A spontaneous crystallization takes place at higher temperature differences and a crust of numerous of tiny (below 1 mm) corundum crystallites forms on the autoclave walls. Although barely discernible, this crust disturbs seriously the temperature difference, lowers the oversaturation and greatly constricts the seed growth. In order to avoid the spurious nucleation it is necessary to maintain a lower temperature difference but this leads to a decrease of the growth rate in general. The crust formed can not be removed mechanically, but is easily dissolved in Na₂B₄O₇ (Levinson et al., 1965). Our attempts to optimize this process will continue.

It was observed that even after a thorough cleaning of the autoclave from parasite crystals, if we use the same nutrient crystals in several succeeding runs, the growth rates gradually decrease. The observation of the nutrient pieces in such series of runs has shown that they are continuously covered by crystal faces. The phenomenon can be explained with the existing although minimal temperature difference in the autoclave dissolution zone itself. The crystals in the hotter (lower) part of this zone dissolve, while the crystals in its cooler (upper) part grow. Thus, although slowly, the crystal pieces in the upper part reach up to forms covered by slower dissolving crystal faces - mainly basal pinacoid c{00.1} and hexagonal prism a{11.0}. To avoid this different proceeds can be applied. Best results were achieved by crushing the nutrient crystals before each run, which leads to the increase of the surface of the faster dissolving faces. It is possible to conduct runs without baffle, which decreases the temperature difference and so affects unfavorably the growing rate.

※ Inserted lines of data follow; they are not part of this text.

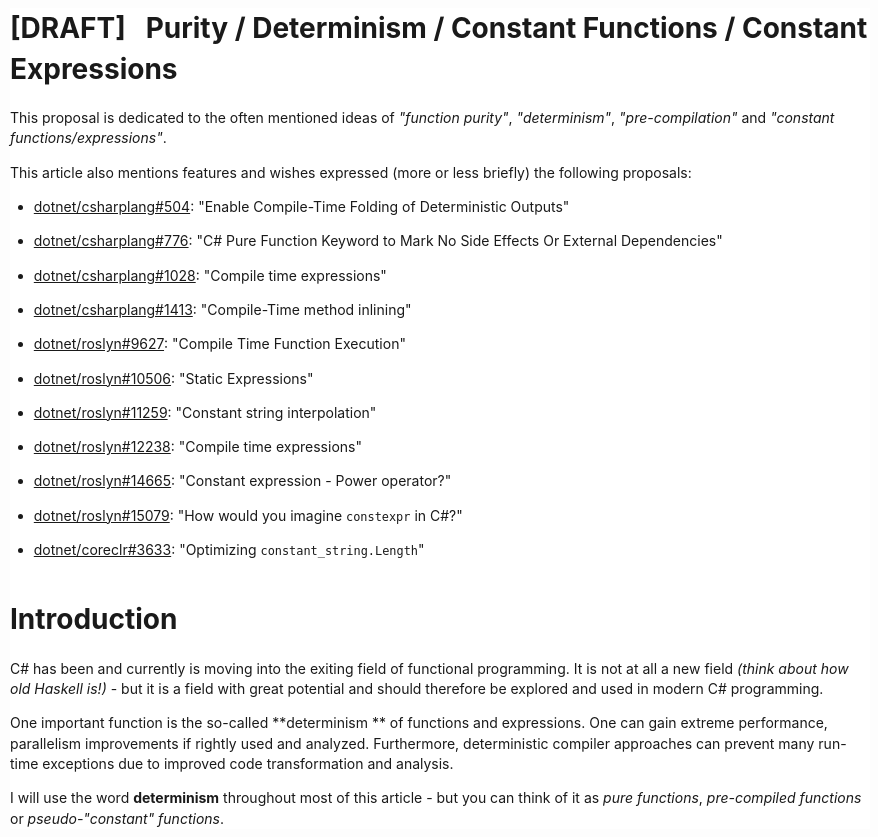 # [DRAFT] &nbsp; Purity / Determinism / Constant Functions / Constant Expressions

This proposal is dedicated to the often mentioned ideas of _"function purity"_, _"determinism"_, _"pre-compilation"_ and _"constant functions/expressions"_.

This article also mentions features and wishes expressed (more or less briefly) the following proposals:

- [dotnet/csharplang#504](https://github.com/dotnet/csharplang/issues/504): "Enable Compile-Time Folding of Deterministic Outputs"

- [dotnet/csharplang#776](https://github.com/dotnet/csharplang/issues/776): "C# Pure Function Keyword to Mark No Side Effects Or External Dependencies" 

- [dotnet/csharplang#1028](https://github.com/dotnet/csharplang/issues/1028): "Compile time expressions"

- [dotnet/csharplang#1413](https://github.com/dotnet/csharplang/issues/1413): "Compile-Time method inlining"

- [dotnet/roslyn#9627](https://github.com/dotnet/roslyn/issues/9627): "Compile Time Function Execution"

- [dotnet/roslyn#10506](https://github.com/dotnet/roslyn/issues/10506): "Static Expressions"

- [dotnet/roslyn#11259](https://github.com/dotnet/roslyn/issues/11259): "Constant string interpolation"

- [dotnet/roslyn#12238](https://github.com/dotnet/roslyn/issues/12238): "Compile time expressions"

- [dotnet/roslyn#14665](https://github.com/dotnet/roslyn/issues/14665): "Constant expression - Power operator?"

- [dotnet/roslyn#15079](https://github.com/dotnet/roslyn/issues/15079): "How would you imagine `constexpr` in C#?"

- [dotnet/coreclr#3633](https://github.com/dotnet/coreclr/issues/3633): "Optimizing `constant_string.Length`"

  

# Introduction

C# has been and currently is moving into the exiting field of functional programming. It is not at all a new field _(think about how old Haskell is!)_ - but it is a field with great potential and should therefore be explored and used in modern C# programming.

One important function is the so-called **determinism ** of functions and expressions. One can gain extreme performance, parallelism improvements if rightly used and analyzed. Furthermore, deterministic compiler approaches can prevent many run-time exceptions due to improved code transformation and analysis.

I will use the word **determinism** throughout most of this article - but you can think of it as  *pure functions*, *pre-compiled functions* or *pseudo-"constant" functions*.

It is also possible to search for another nutrient. The latter forced us to conduct a series of experiments, in which we checked the solubility of different materials to be used for further recrystallization of corundum. The observed good solubilities (table 2) justify a further investigation. In short runs with electocorundum (size 1-2 mm) we obtained a good growth, but in more prolonged runs we again came across the problem of recrystallization and growth of the particles placed in the cooler part of dissolution zone. A crust of intergrowing fine (1-2 mm) corundum crystals was formed and this limited the access of the working solution to the main part of the intensively dissolving crystals below it. The problem can be avoided by conducting shorter experiments (up to 7 days) or by inserting of a few screens in the lower part of the autoclave.

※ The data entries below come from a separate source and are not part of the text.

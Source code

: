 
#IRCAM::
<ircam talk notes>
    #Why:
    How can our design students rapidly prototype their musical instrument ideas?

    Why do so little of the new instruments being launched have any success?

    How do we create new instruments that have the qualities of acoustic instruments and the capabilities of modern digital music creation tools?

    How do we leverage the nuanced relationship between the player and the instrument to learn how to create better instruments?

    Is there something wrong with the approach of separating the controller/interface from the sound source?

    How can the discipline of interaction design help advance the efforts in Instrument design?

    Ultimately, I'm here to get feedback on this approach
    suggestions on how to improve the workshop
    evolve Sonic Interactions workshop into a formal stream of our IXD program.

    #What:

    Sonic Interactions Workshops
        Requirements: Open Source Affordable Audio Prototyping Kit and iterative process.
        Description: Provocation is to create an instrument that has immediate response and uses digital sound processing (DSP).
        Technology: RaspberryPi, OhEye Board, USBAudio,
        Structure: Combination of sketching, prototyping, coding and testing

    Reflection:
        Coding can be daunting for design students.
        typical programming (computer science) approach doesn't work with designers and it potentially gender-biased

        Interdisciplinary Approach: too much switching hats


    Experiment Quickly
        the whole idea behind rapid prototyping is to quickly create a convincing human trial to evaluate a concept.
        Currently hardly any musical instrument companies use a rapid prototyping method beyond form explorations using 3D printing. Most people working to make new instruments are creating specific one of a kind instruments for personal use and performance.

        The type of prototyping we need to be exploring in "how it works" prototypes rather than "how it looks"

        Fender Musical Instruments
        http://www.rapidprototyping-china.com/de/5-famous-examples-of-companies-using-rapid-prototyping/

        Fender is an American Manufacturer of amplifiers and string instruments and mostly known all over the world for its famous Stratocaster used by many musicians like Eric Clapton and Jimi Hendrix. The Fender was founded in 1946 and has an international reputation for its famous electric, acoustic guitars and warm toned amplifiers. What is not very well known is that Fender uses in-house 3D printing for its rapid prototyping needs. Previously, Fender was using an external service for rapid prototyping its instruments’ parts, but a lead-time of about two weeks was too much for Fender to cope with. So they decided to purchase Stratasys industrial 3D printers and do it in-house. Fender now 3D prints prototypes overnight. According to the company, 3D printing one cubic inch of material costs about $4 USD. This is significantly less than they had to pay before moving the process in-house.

Despite the good solubility of corundum ceramics (table 2) we could not grow crystals with it. The subject requires further investigation.

Interesting results were obtained in using metallic aluminium. As mentioned above, aluminium was initially used as an isolation of the autoclave. It appeared that at the high temperature and pressure used, aluminium oxidizes and dissolves rather quickly in the weak alkaline solutions. The processes take significant water quantities (about 1.1 g water to 1 g aluminium). Thus the initial water quantity in the experiment gradually decreases. This changes of the filling, the pressure and the density of the working solution, as well as of other not easily controlled parameters. At the end of the experiments the whole aluminium amount always turned into corundum (plate I, 3). On the other hand, only in these experiments the seed growth was colourless. Therefore the use of metal aluminium as a nutrient deserves further attention.
 

Conclusion Recrystallization as well as synthesis of corundum under hydrothermal conditions has been realized. The runs with bicarbonate solutions, rhombohedron seeds, crystallization at temperature higher than 500 °C and temperature difference lower than 10-15 °C proved to be the most successful. Hydrothermal growth of corundum crystals from melt-grown crystals, electrocorundum and metallic aluminium has been achieved. In our further studies special attention will be paid to the growth from corundum ceramics and to the synthesis of corundum from metallic aluminium. The optimization of the process will be looked for together with a more detailed investigation of the impurities influence, the recrystallization of the nutrient crystals, optimal temperature conditions and other.